Danny served with honour as a paratrooper at the end of WW2 before being wounded, and he and Jean were married in 1949. They came to Ludlow in 1956 from Bridges Youth Hostel, where Danny had met several members of the Wolverhampton Wheelers’ cycling club, which the Mason family joined. He and Jean managed the now-closed Ludlow Youth Hostel on Ludford Bridge. Later he and Jean started and ran a much-loved Do it Youself shop in the Bull Ring, Ludlow, where Danny still lives. They retired from the shop in 1992.
In July 1992, Danny organised the first Shropshire Highland Challenge bike ride, because he wanted to share his experience of riding the lovely, untouched and quiet Shropshire Lanes.
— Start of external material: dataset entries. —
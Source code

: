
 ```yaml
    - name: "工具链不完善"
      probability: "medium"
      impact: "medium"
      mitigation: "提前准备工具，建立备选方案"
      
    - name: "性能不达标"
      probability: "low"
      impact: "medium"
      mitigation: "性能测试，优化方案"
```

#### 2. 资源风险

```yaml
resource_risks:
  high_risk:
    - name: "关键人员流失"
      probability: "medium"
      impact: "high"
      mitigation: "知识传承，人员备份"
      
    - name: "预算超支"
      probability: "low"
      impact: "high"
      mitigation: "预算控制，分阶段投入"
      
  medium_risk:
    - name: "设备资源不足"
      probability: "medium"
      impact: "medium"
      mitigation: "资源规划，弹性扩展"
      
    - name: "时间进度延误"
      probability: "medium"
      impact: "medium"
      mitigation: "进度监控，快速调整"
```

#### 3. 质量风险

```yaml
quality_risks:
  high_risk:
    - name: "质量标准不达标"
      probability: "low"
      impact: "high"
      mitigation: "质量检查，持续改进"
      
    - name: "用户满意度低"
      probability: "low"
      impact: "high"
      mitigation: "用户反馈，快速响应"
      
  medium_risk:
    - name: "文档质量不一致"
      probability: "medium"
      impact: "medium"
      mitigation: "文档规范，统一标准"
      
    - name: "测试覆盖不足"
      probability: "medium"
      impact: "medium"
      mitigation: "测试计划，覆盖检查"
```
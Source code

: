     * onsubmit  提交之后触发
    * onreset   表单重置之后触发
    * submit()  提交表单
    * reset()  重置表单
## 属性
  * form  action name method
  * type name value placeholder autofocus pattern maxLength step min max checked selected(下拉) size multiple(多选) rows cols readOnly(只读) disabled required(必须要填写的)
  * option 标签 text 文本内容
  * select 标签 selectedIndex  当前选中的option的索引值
It was 70 miles long with 6,000 feet of climbing and had 112 participants. Although much has changed over the years in how the Challenge is organised, some key principles remain:
- A new route each year in the Shropshire Hills and adjacent counties
- Approximately 65 hilly miles, many of them on remote lanes
- No on-route signposting, timing or support wagons
- Open to all who are fit enough and have a roadworthy bike: young and old, fast and slow, all genders
- Famously friendly food stops
- Affordable
Over thirty years later the event is still going strong. Danny’s last Challenge as Organiser was in 2016 and attracted over 700 participants. Isla Rowntree of Islabikes and then Pete Ding of Ludlow Cycling Club took on the running of the Challenge, which is now organised by Ludlow Cycling Club and in particular Committee members Charles Edwards and Gwyneth Bowyer.
Danny and Jean had five sons, some of whom still ride the Highland Challenge. Jean died in 2011. You can still see Danny walking regularly and stoutly in and around Ludlow. Danny, now in his late nineties, sometimes arranges for one of his family to take him round some of the route and feed stops on the day. If you see him say hello, and thank you, to this outdoor legend.